(Material supplied Opens)

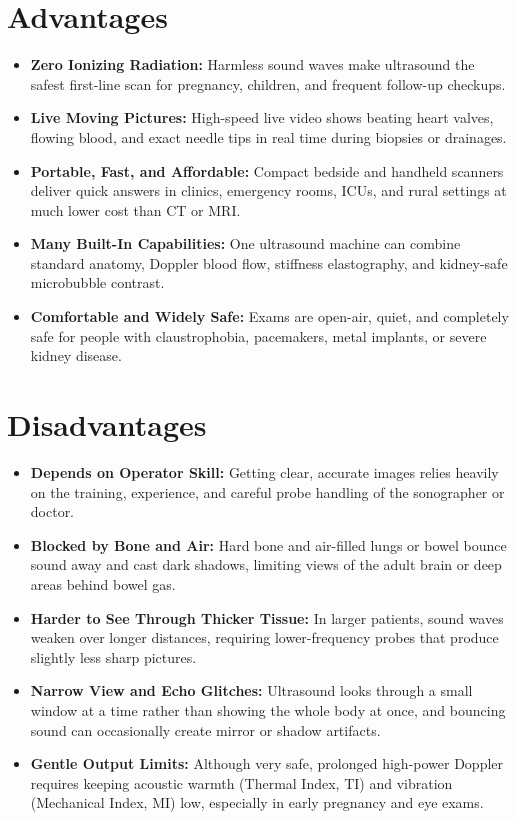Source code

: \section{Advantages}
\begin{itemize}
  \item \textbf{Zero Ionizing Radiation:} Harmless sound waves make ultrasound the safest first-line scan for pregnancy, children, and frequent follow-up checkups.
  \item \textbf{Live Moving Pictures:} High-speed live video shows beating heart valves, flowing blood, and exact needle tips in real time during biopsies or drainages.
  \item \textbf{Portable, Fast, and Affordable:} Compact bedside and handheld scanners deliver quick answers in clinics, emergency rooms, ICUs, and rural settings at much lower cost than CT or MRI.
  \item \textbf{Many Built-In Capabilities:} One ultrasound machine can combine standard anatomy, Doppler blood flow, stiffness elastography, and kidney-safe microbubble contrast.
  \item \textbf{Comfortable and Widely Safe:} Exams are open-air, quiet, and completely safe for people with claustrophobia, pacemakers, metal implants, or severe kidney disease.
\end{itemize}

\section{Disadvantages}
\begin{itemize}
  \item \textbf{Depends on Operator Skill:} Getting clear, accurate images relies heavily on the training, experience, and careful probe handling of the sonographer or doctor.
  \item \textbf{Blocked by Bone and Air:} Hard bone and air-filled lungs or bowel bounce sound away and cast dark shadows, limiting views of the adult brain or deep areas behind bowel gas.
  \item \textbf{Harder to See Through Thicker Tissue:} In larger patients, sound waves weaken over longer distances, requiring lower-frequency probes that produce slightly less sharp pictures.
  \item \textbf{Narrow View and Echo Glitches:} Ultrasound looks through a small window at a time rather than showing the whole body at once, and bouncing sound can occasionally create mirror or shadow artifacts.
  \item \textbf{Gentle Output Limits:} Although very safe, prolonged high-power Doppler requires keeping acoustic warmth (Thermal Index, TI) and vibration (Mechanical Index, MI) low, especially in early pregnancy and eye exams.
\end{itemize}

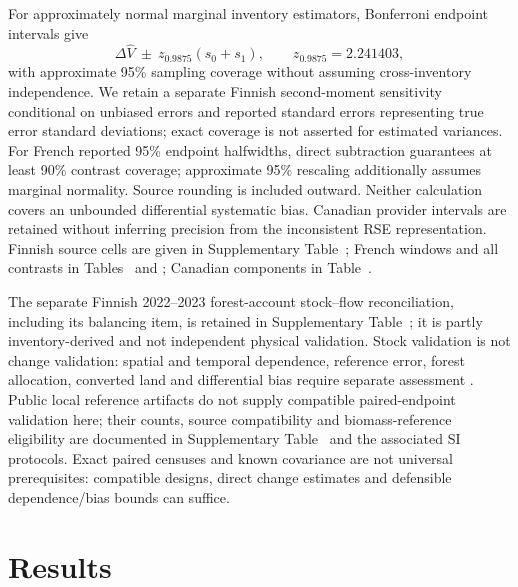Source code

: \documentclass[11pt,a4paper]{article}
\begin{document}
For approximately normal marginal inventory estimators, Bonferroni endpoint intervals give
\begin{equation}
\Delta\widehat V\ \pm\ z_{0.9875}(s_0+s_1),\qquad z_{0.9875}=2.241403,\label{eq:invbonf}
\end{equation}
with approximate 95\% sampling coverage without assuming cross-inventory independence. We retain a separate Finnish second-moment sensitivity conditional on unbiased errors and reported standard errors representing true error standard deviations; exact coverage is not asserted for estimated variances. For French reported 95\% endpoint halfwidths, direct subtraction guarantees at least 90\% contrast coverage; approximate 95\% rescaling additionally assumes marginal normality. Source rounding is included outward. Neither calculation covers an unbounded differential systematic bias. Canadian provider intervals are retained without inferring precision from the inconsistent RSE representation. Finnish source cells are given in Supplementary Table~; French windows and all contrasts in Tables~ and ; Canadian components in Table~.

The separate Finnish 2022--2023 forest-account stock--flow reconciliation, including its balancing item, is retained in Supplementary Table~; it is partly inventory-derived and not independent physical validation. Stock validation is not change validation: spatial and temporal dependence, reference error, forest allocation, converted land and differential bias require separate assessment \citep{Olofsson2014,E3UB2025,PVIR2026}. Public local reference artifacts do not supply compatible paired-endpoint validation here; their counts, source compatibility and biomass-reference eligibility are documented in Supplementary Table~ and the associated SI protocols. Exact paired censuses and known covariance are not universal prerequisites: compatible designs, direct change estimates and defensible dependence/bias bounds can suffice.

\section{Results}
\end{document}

(Material supplied Closes)
(Material supplied Opens)

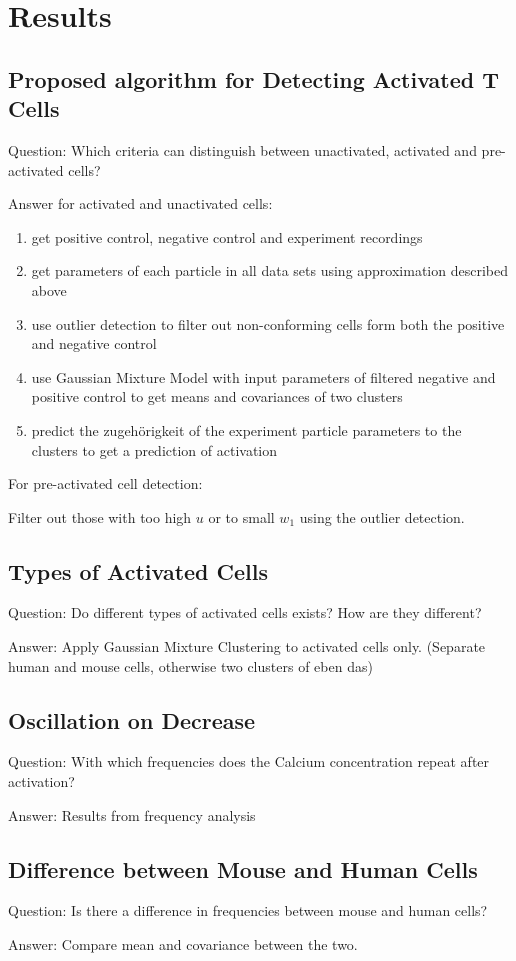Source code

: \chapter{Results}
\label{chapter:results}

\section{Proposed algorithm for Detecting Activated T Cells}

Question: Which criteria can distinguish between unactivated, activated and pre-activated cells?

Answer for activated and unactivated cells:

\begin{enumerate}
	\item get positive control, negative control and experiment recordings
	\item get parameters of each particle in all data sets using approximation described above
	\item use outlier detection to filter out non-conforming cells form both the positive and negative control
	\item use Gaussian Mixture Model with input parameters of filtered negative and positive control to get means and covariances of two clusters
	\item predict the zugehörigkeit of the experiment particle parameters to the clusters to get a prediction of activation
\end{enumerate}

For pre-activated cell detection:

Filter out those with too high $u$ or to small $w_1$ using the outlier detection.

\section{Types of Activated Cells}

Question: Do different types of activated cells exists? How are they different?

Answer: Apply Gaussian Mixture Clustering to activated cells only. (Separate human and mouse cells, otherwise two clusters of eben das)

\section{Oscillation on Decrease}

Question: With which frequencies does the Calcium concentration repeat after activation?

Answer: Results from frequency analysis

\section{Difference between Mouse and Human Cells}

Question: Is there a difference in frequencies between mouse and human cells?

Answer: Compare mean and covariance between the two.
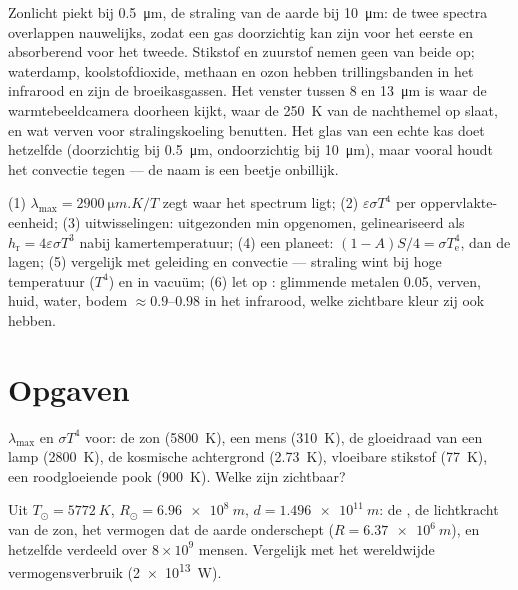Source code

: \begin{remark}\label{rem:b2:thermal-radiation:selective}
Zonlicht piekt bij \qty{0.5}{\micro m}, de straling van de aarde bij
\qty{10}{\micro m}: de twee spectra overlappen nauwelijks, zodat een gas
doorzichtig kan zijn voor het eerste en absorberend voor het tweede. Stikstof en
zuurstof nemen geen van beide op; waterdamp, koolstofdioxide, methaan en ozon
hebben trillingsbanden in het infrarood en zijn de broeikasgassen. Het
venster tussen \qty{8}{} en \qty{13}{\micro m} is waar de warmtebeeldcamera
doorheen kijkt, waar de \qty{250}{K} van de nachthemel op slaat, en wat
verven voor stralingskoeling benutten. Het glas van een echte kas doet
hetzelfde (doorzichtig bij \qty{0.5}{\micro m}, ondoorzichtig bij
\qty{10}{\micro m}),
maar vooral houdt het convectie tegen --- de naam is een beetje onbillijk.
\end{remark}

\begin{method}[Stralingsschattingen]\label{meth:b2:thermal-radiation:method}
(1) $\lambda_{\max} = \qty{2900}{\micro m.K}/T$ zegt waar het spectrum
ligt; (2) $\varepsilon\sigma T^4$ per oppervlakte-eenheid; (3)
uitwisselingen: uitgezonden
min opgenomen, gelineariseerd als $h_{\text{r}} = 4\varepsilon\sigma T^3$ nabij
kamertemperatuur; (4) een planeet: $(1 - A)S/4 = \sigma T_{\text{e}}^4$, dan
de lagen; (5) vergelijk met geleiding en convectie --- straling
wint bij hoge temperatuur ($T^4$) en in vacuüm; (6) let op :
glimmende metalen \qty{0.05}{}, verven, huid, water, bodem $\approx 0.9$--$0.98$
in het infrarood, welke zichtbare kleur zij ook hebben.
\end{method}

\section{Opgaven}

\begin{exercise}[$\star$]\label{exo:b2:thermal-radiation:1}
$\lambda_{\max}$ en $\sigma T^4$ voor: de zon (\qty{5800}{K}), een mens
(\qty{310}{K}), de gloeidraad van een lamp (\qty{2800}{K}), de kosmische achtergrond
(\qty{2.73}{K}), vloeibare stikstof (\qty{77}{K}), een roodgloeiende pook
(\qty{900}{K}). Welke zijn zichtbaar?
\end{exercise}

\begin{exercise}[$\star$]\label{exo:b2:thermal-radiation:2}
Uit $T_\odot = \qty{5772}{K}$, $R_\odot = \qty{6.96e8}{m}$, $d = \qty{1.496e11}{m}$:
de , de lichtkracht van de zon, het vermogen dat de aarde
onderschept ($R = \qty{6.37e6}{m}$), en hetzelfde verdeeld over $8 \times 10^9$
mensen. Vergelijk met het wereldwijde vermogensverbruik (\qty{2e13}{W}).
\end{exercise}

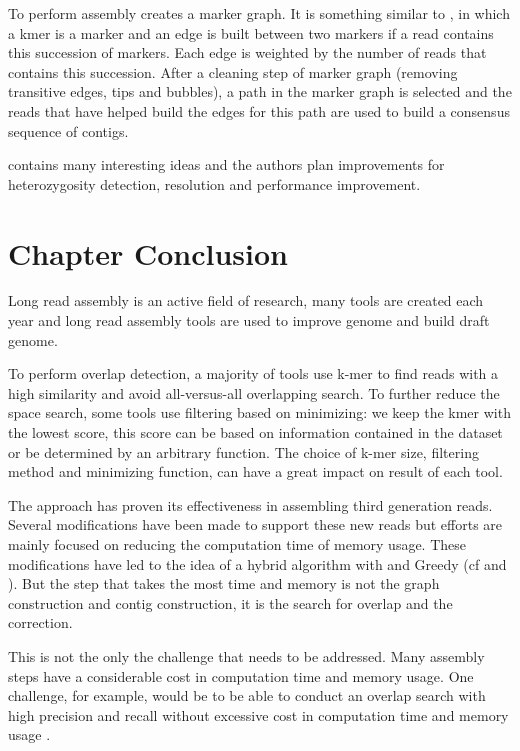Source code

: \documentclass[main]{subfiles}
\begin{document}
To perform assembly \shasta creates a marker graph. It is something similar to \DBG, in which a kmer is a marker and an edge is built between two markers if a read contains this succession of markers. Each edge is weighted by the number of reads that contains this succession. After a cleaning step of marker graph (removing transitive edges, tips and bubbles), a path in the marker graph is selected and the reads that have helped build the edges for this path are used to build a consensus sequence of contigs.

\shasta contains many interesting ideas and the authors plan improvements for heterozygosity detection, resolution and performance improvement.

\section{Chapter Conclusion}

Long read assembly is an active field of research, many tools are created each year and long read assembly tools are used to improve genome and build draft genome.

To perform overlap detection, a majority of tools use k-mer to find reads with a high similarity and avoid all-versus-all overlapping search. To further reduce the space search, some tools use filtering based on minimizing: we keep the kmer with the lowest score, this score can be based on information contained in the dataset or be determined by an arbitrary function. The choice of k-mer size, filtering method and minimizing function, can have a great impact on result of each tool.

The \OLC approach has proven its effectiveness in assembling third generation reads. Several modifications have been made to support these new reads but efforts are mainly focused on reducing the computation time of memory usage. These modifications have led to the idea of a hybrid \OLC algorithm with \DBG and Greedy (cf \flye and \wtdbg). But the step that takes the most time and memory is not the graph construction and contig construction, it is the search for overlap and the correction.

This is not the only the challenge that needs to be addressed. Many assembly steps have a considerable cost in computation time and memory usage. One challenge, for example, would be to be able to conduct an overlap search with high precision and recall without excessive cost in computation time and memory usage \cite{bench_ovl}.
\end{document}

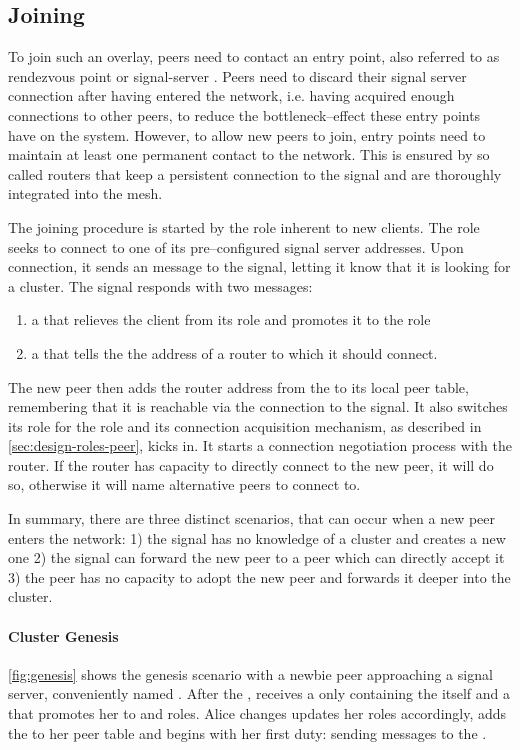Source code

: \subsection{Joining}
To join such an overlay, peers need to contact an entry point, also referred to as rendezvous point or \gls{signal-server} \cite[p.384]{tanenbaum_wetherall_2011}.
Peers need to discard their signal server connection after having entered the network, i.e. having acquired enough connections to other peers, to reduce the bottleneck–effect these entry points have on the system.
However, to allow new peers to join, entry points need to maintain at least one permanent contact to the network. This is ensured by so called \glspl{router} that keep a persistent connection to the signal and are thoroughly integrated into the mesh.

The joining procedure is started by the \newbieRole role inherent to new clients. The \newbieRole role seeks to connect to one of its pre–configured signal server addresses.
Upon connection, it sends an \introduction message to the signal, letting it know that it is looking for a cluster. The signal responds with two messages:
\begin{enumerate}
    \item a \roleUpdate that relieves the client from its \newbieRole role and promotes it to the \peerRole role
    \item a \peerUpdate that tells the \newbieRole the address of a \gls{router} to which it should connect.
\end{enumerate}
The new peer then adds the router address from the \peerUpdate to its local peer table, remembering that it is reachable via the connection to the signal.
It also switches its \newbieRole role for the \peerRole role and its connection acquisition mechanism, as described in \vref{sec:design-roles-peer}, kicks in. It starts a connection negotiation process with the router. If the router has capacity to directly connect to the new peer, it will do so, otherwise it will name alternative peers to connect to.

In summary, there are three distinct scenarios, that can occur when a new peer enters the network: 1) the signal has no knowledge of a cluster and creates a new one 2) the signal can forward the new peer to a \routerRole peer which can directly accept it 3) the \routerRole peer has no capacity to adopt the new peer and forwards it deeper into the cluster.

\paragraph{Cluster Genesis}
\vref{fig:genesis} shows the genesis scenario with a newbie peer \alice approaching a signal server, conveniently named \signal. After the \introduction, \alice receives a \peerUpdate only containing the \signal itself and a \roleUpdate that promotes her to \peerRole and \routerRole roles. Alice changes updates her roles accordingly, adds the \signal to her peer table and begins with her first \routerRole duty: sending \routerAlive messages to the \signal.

(Material supplied Closes)

If a line in the material above holds the word "blood", count it, then give the total as a bare number.

2